No obstante, aunque Segismundo no ha sido instruido como príncipe, sí ha estudiado las artes liberales y posee una acusada intuición, además de nobleza de carácter (más que de alcurnia). El rey, su padre, le ha inhibido sus potencialidades naturales desde un primer momento, debido a su mala interpretación astrológica. A su vez, el camino de readaptación que se abre ante el rescatado príncipe es tortuoso, como todo autoconocimiento. No es, por ello, que existan causas secundarias que desemboquen en el cumplimiento de su hado, sea este bueno o malo, sino que ambos aspectos están sincrónica e íntimamente relacionados, causalmente evidenciados (y no casualmente, Prólogo). Máxime cuando dicho hado se ha tomado tan a la tremenda. Malinterpretado o no, lo que sí parece claro es que pronostica un aprendizaje doloroso, aunque de felices resultados al final de la obra. Lo que a Segismundo le falta es experiencia vital, incluido su derecho a poder equivocarse.

Por su parte, no es que Basilio se engañe al ver cumplidos los efectos pronosticados por la astrología, es que pese a entender sus mecanismos de funcionamiento, hace mal uso de ellos.

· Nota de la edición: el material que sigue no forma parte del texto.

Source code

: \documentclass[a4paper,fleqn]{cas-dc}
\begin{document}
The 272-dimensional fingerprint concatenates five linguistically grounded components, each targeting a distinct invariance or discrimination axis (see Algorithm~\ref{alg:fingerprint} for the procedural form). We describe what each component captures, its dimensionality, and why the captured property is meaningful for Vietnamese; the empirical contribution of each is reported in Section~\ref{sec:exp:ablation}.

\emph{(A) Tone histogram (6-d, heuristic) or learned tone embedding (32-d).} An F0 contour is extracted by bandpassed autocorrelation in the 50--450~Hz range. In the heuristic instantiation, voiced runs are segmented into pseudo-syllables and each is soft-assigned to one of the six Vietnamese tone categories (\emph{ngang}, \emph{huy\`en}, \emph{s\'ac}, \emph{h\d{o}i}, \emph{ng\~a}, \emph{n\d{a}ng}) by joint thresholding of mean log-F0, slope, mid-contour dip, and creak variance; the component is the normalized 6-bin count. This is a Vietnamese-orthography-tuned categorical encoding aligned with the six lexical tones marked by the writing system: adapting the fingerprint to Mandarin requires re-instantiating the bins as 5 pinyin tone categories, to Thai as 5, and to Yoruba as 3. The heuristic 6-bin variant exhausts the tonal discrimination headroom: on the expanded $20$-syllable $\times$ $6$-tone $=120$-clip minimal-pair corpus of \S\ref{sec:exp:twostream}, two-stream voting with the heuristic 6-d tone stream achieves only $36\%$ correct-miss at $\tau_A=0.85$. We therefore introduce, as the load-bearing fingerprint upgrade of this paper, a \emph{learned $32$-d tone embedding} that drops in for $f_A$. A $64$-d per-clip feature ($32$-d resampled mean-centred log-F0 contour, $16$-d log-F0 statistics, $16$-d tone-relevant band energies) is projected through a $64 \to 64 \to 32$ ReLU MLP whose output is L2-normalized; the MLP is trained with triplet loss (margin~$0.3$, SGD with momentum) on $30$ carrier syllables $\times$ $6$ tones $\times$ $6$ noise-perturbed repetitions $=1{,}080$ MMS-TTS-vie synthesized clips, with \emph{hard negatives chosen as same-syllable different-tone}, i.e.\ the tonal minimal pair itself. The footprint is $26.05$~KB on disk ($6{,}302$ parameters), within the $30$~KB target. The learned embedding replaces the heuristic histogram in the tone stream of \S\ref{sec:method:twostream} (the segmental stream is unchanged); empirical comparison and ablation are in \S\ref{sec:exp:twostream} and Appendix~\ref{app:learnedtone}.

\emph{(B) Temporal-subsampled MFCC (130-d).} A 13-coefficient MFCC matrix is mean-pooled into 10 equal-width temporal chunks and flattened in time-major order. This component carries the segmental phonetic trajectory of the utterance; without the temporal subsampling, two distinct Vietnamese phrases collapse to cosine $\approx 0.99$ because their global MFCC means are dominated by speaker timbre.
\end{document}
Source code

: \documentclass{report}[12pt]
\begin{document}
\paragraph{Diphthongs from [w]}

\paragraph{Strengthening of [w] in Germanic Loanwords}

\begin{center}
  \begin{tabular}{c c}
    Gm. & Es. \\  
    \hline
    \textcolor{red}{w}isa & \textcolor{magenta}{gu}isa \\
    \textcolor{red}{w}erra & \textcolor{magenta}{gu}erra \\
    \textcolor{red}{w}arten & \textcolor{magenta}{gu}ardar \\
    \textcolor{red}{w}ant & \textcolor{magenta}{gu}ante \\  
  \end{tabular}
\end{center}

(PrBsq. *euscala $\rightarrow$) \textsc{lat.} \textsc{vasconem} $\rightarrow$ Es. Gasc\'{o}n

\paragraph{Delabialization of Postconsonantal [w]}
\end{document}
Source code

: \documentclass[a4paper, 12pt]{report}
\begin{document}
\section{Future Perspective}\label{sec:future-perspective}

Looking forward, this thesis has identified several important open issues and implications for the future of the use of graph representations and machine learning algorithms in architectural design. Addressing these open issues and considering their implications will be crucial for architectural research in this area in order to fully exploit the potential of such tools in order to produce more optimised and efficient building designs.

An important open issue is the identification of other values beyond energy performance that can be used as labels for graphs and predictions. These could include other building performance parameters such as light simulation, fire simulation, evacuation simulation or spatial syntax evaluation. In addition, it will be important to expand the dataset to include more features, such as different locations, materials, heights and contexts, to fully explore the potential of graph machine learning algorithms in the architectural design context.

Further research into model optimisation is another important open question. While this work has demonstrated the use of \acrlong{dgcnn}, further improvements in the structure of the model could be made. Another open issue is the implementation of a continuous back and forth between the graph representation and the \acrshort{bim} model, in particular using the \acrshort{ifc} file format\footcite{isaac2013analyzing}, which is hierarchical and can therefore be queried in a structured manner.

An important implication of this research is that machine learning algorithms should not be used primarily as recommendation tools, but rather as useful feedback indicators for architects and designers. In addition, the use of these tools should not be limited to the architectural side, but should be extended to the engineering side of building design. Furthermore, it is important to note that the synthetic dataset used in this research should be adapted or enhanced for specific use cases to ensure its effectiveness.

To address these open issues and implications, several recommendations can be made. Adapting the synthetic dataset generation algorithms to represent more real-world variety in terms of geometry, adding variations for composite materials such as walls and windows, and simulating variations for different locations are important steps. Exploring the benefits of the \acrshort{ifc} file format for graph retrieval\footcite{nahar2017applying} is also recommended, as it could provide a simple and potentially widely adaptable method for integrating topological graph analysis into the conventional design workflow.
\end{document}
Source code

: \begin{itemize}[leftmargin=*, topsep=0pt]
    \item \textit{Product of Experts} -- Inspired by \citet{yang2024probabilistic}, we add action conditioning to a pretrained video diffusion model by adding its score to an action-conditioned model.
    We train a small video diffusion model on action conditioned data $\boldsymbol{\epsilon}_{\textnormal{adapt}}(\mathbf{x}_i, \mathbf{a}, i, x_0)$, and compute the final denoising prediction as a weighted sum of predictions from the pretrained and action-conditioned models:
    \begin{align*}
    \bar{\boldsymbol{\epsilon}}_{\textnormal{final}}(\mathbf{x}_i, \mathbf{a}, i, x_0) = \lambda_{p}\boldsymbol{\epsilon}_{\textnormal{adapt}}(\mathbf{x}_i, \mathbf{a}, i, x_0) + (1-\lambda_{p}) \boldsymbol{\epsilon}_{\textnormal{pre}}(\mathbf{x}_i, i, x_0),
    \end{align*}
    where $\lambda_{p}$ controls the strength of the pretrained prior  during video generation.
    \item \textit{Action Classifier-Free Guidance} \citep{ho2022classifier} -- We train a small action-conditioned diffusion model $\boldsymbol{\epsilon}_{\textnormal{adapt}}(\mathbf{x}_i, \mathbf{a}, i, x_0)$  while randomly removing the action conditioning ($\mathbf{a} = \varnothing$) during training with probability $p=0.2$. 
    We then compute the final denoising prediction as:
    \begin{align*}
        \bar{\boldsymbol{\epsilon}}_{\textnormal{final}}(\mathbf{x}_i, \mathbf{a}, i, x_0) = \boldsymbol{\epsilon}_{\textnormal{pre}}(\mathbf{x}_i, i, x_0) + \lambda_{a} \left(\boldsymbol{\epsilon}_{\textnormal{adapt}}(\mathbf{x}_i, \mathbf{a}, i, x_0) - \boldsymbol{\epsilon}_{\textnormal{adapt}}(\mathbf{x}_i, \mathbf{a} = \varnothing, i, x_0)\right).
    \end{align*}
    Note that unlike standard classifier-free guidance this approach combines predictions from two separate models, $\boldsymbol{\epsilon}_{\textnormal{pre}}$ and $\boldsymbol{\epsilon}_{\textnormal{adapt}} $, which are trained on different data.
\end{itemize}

Causa que, al final, le reprocha Segismundo. Entre otras cosas se olvida (o se desconoce), que tales astros son la representación simbólica de una personificación (es decir, de una persona al nacer, pero también al desarrollarse), y que, aunque unos individuos son diferentes a otros, pueden entrar en conflicto por medio de las relaciones humanas, armónicas o inarmónicas. Por ello, pese a lo que indican tales pronósticos natales, Segismundo tiene derecho a su libre albedrío y a acometer su propio camino de experimentación, al margen de los resultados. Que es justamente lo que se demanda en la obra: Basilio cercena las potencialidades -astrales, entendidas como vitales- de Segismundo. Salvo que el determinismo estipule esta trayectoria narrativa (vital), o en su defecto, el rey madure y mute de opinión, como sucede en la obra. A tales efectos, no deja de ser interesante constatar el símil solar que de continuo emplea Calderón respecto a sus personajes.